A post from Selay J. Tay-Song on Dogpatch Writers Collective hit a little close to our new home. In fact, my new spice rack—constructed over the span of a weekend by my husband solely because our new kitchen had no space to put all my spices—looks suspiciously like procrastination.
Or the containered and labeled linen closet:
Like I can’t go forward with my writing until I have some form of order in my domestic life. Really?

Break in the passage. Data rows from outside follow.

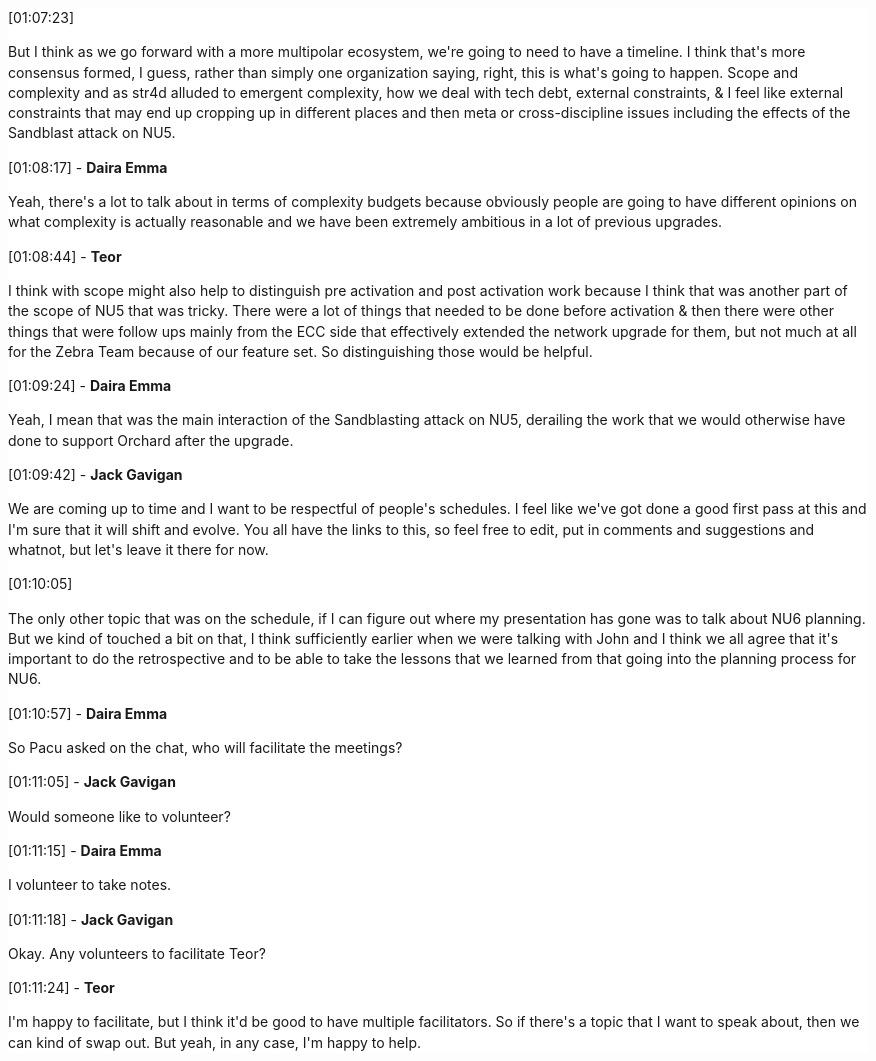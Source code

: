 [01:07:23] 

But I think as we go forward with a more multipolar ecosystem, we're going to need to have a timeline. I think that's more consensus formed, I guess, rather than simply one organization saying, right, this is what's going to happen. Scope and complexity and as str4d alluded to emergent complexity, how we deal with tech debt, external constraints, & I feel like external constraints that may end up cropping up in different places and then meta or cross-discipline issues including the effects of the Sandblast attack on NU5.

[01:08:17] - **Daira Emma**

Yeah, there's a lot to talk about in terms of complexity budgets because obviously people are going to have different opinions on what complexity is actually reasonable and we have been extremely ambitious in a lot of previous upgrades.

[01:08:44] - **Teor**

I think with scope might also help to distinguish pre activation and post activation work because I think that was another part of the scope of NU5 that was tricky. There were a lot of things that needed to be done before activation & then there were other things that were follow ups mainly from the ECC side that effectively extended the network upgrade for them, but not much at all for the Zebra Team because of our feature set. So distinguishing those would be helpful.

[01:09:24] - **Daira Emma**

Yeah, I mean that was the main interaction of the Sandblasting attack on NU5, derailing the work that we would otherwise have done to support Orchard after the upgrade.

[01:09:42] - **Jack Gavigan**

We are coming up to time and I want to be respectful of people's schedules. I feel like we've got done a good first pass at this and I'm sure that it will shift and evolve. You all have the links to this, so feel free to edit, put in comments and suggestions and whatnot, but let's leave it there for now.

[01:10:05] 

The only other topic that was on the schedule, if I can figure out where my presentation has gone was to talk about NU6 planning. But we kind of touched a bit on that, I think sufficiently earlier when we were talking with John and I think we all agree that it's important to do the retrospective and to be able to take the lessons that we learned from that going into the planning process for NU6.

[01:10:57] - **Daira Emma**

So Pacu asked on the chat, who will facilitate the meetings?

[01:11:05] - **Jack Gavigan**

Would someone like to volunteer?

[01:11:15] - **Daira Emma**

I volunteer to take notes.

[01:11:18] - **Jack Gavigan**

Okay. Any volunteers to facilitate Teor?

[01:11:24] - **Teor**

I'm happy to facilitate, but I think it'd be good to have multiple facilitators. So if there's a topic that I want to speak about, then we can kind of swap out. But yeah, in any case, I'm happy to help.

Hmmm. The truth hurts. Selay, you’ve given me a shake. Now, if I can just get my son back on track, the one who left his Lego stop motion video of Columbus’s atrocities until the weekend before it was due:
And the Rube Goldberg book opening project until the night before it was due:
That didn’t get finished.
And the comic about Carbon (How do you make Carbon funny? Perhaps that’s the true point of procrastination in this case.) that is past due. Don’t have a photo of the comic because it’s supposedly in his locker. He had forgotten about it until I mentioned it this morning (while he was innocently eating his granola) that I’d received a note from his science teacher late last night, explaining that everyone else’s Carbon project had been turned in and graded.
All of this in one weekend.
We have been fruit basket upset by this move, but we’ve got to pull ourselves together. Get with the program. Start fresh. So I yelled at my son in the car on the way to school this morning. He MUST write down his assignments, plan his projects, and give me a detailed report every day!! Not a good morning for us, was it?
After taking a deep breath, I apologized and explained that while the content of my tirade was spot on, the delivery of said content was lacking. He and I will get on track, starting today.